Tuesday, June 3, 2014

Phantom Prey - John Sandford

In Phantom Prey, Lucas Davenport worked on two cases: 1) surveillance on the wife of Twin Cities’s largest volume cocaine dealer who had vanished after he bailed out of jail 2) the disappearance of a rich heiress and murders of her friends.

If I have to pick the weakest book in the Prey series, this is it (so far). Usually the stories have some complexity, but in this book I didn’t find it. I have read many crime fiction novels and it felt like one of those, not up to usual John Sanford standard I had expected.

I think the surveillance thing was okay, but the Frances Austin – the heiress - investigation was a little disappointing. It was two different killers and one of them suffered schizophrenia. Years ago I read All Around The Town by Mary Higgins Clark, which I thought was great. The schizophrenia thing in Phantom Prey reminded me of that book, and since in my opinion John Sandford was a better writer than Clark, I had hoped he could have done better. And Lucas had been usually smarter.** The pace was slower than usual, so Lucas had to be shot earlier to make it more interesting.

Lucas worked on Frances Austin case because his wife Weather had asked him to. France’s mother was Weather’s friend. This made the case was not as politically important as the errands from the governor. Weather’s influence in this book was bigger, far long from the unintelligent woman who had broken the garage door in Hidden Prey. Lucas even brought her to interview a suspect. Why brought Weather if Sloan could help?

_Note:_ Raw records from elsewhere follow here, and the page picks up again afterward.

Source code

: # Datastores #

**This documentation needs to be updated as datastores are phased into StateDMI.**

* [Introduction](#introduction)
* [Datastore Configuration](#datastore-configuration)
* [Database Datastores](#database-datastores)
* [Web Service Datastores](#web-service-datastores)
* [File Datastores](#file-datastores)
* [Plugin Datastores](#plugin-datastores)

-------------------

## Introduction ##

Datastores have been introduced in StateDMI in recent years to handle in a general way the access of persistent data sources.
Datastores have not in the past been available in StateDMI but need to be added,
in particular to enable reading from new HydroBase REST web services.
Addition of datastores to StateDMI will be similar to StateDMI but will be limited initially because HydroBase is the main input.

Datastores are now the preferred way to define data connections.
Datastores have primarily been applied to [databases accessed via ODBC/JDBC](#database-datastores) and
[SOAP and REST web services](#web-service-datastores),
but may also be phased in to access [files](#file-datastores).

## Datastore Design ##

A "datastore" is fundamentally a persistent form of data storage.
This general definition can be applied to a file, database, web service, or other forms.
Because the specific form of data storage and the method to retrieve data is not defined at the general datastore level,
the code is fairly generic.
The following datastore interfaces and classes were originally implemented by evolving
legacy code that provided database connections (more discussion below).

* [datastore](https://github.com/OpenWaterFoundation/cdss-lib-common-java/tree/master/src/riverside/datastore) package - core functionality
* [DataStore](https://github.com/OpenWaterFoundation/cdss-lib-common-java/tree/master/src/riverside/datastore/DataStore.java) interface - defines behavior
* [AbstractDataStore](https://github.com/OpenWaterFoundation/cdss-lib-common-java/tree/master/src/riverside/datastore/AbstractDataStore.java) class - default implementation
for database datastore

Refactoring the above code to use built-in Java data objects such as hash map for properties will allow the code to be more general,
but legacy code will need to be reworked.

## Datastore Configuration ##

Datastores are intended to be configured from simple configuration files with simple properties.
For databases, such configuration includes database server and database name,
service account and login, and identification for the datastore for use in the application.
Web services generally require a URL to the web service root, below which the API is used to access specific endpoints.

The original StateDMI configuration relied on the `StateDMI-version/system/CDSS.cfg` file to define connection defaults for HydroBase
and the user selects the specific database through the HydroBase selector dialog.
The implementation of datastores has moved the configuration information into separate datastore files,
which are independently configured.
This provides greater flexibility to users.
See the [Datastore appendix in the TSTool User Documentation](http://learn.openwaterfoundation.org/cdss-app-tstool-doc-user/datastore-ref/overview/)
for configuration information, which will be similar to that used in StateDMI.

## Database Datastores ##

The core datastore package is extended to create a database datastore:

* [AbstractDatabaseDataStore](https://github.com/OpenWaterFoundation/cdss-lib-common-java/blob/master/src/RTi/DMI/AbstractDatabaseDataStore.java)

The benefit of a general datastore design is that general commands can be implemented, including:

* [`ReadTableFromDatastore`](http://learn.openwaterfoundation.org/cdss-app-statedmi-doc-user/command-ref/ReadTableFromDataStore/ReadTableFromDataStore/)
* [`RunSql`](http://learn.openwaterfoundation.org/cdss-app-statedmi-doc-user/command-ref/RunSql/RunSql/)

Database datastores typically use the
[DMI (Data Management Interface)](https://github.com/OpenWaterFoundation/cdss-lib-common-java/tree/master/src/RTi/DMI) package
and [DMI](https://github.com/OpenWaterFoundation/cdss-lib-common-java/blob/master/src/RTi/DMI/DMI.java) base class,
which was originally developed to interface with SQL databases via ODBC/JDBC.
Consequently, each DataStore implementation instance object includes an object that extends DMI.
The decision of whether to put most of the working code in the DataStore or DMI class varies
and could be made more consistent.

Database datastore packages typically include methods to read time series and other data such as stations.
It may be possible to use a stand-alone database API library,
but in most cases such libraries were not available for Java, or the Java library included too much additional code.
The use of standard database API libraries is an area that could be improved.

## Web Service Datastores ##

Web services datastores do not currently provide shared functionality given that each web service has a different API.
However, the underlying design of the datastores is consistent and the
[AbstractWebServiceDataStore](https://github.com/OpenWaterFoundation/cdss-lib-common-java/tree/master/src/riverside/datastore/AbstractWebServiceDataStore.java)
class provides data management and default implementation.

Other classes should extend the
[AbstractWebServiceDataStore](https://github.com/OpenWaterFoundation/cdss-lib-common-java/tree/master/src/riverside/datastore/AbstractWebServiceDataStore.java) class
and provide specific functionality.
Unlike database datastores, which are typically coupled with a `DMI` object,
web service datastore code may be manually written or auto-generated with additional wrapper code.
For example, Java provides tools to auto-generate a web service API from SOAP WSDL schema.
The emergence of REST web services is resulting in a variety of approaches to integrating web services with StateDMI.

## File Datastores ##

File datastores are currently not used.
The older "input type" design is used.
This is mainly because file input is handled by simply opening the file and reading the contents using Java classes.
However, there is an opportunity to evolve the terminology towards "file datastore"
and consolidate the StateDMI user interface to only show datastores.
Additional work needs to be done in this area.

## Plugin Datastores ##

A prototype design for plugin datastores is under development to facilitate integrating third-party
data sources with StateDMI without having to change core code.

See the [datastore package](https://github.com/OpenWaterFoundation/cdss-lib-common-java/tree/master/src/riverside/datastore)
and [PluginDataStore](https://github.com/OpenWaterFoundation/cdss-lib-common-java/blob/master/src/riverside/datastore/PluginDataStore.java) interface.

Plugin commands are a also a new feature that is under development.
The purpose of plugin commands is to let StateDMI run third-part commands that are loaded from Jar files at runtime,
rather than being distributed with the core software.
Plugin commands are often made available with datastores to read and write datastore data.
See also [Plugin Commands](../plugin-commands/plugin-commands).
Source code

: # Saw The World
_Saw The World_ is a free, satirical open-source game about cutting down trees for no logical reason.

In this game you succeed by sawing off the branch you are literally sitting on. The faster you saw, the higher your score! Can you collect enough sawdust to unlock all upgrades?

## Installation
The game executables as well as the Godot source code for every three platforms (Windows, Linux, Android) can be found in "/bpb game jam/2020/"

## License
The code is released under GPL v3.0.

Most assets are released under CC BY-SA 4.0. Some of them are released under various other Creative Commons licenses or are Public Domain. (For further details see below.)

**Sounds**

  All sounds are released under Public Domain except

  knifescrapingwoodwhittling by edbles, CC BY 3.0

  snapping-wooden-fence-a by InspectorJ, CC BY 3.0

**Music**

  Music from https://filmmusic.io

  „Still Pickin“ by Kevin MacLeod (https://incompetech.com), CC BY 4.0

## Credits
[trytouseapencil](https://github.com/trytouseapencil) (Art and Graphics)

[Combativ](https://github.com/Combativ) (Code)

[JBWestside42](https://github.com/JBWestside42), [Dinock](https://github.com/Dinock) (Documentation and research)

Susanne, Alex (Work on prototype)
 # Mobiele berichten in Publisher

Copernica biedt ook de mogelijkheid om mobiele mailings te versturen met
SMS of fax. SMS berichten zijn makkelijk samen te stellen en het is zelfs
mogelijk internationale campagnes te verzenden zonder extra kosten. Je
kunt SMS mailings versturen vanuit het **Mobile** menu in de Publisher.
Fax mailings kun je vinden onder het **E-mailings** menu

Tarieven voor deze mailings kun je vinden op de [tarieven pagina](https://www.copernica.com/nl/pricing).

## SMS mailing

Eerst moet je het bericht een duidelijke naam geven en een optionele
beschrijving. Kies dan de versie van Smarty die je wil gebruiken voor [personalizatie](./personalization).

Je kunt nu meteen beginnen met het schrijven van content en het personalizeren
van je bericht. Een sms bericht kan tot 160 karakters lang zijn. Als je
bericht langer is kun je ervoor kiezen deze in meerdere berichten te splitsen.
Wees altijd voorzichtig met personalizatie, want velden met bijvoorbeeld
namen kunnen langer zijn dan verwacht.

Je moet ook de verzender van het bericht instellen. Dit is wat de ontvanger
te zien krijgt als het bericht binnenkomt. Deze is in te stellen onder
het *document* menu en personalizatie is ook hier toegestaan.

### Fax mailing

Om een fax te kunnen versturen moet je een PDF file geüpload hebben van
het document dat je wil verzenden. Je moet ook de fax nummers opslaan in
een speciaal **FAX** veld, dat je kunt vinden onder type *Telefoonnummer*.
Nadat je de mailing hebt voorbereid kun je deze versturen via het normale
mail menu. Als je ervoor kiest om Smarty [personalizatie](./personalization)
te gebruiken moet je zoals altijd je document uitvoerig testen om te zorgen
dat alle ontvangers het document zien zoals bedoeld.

**When Lucas was looking for Fairy, he showed a photo kit of her to the Frances's friends to see if it looked like Frances and he got answers such as: "It looks a little like her, but the hair's wrong, and this woman is skinnier..." "In this picture she looks a little like Frances, but she doesn't look like her in real life. She's smaller and skinnier and darker."  Lucas should have had an idea that Fairy was someone related to Frances, especially if a homicide cop had told him earlier the same idea. He would have had solved the case much sooner.